## The problem
Narrow the data below down to the lines containing "srpapi".

## Data extracts
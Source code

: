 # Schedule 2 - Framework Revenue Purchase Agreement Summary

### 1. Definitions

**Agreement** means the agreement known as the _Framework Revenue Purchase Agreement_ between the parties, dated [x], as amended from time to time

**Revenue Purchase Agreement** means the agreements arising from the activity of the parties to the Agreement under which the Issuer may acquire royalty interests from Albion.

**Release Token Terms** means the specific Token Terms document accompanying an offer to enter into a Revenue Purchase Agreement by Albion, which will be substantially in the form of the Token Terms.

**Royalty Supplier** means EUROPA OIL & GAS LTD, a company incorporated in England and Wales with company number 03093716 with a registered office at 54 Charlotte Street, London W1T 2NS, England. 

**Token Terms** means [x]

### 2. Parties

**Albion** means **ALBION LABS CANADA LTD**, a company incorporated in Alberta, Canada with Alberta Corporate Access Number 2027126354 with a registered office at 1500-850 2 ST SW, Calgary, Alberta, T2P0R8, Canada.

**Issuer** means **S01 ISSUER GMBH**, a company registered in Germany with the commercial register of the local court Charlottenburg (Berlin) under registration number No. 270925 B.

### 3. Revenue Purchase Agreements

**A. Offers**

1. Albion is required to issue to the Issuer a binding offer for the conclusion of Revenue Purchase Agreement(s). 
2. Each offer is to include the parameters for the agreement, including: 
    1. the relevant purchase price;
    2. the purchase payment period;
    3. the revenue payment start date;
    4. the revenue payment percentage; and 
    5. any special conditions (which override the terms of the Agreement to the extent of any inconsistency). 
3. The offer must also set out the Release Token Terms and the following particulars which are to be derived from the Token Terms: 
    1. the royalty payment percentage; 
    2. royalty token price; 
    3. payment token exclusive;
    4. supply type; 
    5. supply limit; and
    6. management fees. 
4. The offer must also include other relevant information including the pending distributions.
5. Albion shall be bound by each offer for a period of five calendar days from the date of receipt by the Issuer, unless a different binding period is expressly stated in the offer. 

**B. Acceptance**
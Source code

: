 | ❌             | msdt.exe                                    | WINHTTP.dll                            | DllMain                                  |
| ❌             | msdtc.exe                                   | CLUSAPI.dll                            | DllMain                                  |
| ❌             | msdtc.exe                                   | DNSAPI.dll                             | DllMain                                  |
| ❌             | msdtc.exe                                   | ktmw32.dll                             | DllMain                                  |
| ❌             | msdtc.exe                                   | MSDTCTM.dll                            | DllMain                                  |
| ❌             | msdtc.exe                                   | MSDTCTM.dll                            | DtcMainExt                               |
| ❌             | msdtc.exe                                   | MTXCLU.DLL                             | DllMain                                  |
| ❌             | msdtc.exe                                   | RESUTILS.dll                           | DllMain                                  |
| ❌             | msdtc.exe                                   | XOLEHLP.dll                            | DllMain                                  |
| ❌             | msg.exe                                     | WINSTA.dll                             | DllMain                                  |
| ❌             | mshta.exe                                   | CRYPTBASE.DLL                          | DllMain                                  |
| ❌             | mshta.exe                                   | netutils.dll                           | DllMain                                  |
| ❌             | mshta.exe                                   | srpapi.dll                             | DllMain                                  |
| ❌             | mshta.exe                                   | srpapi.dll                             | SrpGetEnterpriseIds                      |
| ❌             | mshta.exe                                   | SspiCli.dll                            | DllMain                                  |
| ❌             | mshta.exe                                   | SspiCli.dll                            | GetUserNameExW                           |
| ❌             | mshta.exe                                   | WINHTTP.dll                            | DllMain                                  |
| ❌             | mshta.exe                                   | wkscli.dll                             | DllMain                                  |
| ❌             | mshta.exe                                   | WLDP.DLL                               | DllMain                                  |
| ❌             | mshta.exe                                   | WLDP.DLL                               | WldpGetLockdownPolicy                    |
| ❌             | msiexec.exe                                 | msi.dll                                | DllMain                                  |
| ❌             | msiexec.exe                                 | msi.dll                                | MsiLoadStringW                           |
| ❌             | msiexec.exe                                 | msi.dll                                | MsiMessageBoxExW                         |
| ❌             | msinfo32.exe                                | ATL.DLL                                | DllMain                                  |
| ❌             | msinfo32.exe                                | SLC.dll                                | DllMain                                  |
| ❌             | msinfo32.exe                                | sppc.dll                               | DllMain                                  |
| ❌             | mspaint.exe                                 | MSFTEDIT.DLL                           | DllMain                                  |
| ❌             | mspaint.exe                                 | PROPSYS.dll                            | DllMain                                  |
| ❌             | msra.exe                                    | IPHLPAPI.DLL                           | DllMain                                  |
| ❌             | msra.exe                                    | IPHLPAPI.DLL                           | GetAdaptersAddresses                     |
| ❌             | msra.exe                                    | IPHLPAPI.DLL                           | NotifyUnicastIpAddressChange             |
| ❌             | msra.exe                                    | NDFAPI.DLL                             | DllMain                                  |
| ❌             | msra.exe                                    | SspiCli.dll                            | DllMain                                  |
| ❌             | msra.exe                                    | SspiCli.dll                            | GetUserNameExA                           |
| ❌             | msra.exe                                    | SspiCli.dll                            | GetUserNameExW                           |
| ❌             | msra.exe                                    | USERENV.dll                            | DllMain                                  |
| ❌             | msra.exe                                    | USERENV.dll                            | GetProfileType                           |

## Solution for this exercise
| ❌             | mshta.exe                                   | srpapi.dll                             | DllMain                                  |
| ❌             | mshta.exe                                   | srpapi.dll                             | SrpGetEnterpriseIds                      |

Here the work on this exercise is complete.